I can’t tell you how much I’ve been looking forward to writing this post, specifically. My doctors have declared me to be in remission! It doesn’t mean that I’m cured, but it does mean that I’m on my way there.
"She could go at any time."
A little over a month ago, my parents heard those words from one of my physicians. One can only imagine how a parent would feel if they found out that their ONLY child could die at any moment, that their child could’ve died on the car ride to the hospital, or in their sleep the night before. I was in the emergency room at that time, and I’d been poked with so many needles, had a CT scan and an x-ray taken. The results of all the tests had pointed towards me possibly dying. Test results showed that 87% of my cells were “bad”/unhealthy cells, which is an alarming majority. I had pneumonia, meningitis, and leukemia, all at the same time.
I don’t think I will ever fully understand how my parents felt when they heard that, but I believe my dad put it pretty well. In his words: “I wouldn’t wish it on anyone, not even my worst enemy.”
I’ll be honest, it only really sank in that I could’ve died on my last day in the hospital.
"You’re in remission."
My hematologist dropped by a day after they’d performed a biopsy to find out where exactly I stand, health-wise. She told me I was doing well, that my counts were looking good, then she said the words that my parents and I longed to hear: “You’re in remission.” I wish my parents had been around to hear that from the doctor herself, but they had to go to work that day.
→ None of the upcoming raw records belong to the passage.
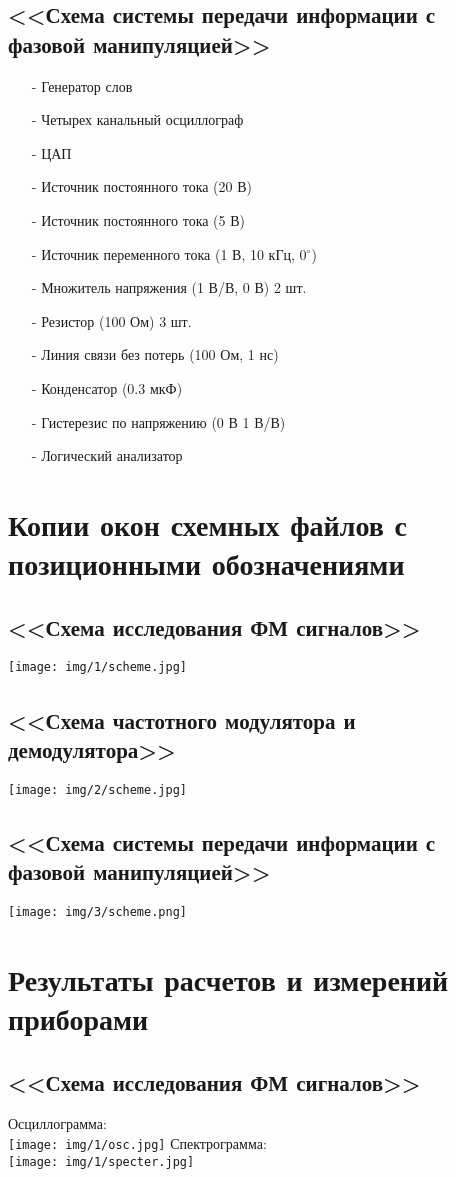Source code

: \documentclass[11pt]{article}
\begin{document}
\subsection{<<Схема системы передачи информации с фазовой манипуляцией>>}
\begin{itemize}
    \item[-] Генератор слов 
    \item[-] Четырех канальный осциллограф
    \item[-] ЦАП
    \item[-] Источник постоянного тока (20 В)
    \item[-] Источник постоянного тока (5 В)
    \item[-] Источник переменного тока (1 В, 10 кГц, 0$^{\circ}$)
    \item[-] Множитель напряжения (1 В/В, 0 В) 2 шт.
    \item[-] Резистор (100 Ом) 3 шт.
    \item[-] Линия связи без потерь (100 Ом, 1 нс)
    \item[-] Конденсатор (0.3 мкФ)
    \item[-] Гистерезис по напряжению (0 В 1 В/В)
    \item[-] Логический анализатор 
\end{itemize}
\section{Копии окон схемных файлов с позиционными
обозначениями}
\subsection{<<Схема исследования ФМ сигналов>>}
\texttt{[image: img/1/scheme.jpg]} 
\subsection{<<Схема частотного модулятора и демодулятора>>}
\texttt{[image: img/2/scheme.jpg]} 
\subsection{<<Схема системы передачи информации с фазовой манипуляцией>>}
\texttt{[image: img/3/scheme.png]} 
\section{Результаты расчетов и измерений приборами}
\subsection{<<Схема исследования ФМ сигналов>>}
Осциллограмма:\\
\texttt{[image: img/1/osc.jpg]} 
Спектрограмма:\\
\texttt{[image: img/1/specter.jpg]}
\end{document}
The leukemic cells in my body only accounted for about 3.2%, according to my doctor. That’s a far cry from the 87% at the beginning of my treatment, and I’m extremely happy about it. Remission was the final factor they needed to clear me for discharge, I think.
A week for rest and observation
I’ve been given a week to rest before we take on the second round of chemotherapy. There are restrictions to this “freedom”, of course, but I’ll take those willingly. I’m only allowed to be in controlled environments, and I pretty much have to have an air purifier nearby, just to make sure I don’t pick up anything from the air that could aggravate my condition. Densely-populated spaces should be avoided (no malls for me!), and I should still get plenty of rest.
Even though medicines are no longer being introduced to my system, the effects of chemotherapy continue to manifest. My hair is still falling out, albeit to a lesser degree. My skin is peeling in various spots, and I mostly leave it alone, though the temptation to scratch is great. XD
I’m still weak and get tired easily, but I try not to let that stop me from being as active as possible without hurting myself. My legs are just strong enough to support me when walking short distances, but I don’t think I can walk a kilometer yet. My balance is still a little iffy, though I’m happy to say I’ve managed to stay upright and have not toppled over so far.
It’s already halfway through my rest week, but there’s so much I still want to do! I have plans for the remainder of this week, I hope I get to accomplish them. Been getting tired out by slightly complex tasks like getting dressed up in lolita (I couldn’t continue with my tights and shoes, I was exhausted by the time I slipped on a petticoat!) and handsewing, but I’d really like to accomplish stuff before heading back to the hospital.
I am so, so thankful.
It is not always in the divine plan for cancer patients to continue living. Some find out too late, some are not physically strong enough to take the beating that treatment will put their body through. The support, the prayers, the encouraging words are all very much appreciated. Thank God there are “earth-bound angels” who do what they can to save lives. I will be eternally grateful to all my blood donors - all from different walks of life - who gave without asking for anything in return. I cannot thank enough those who have extended help to my family.
I didn’t cry during most of my first round of treatment, but nowadays I find myself crying at random. I’m thankful that I’m still alive.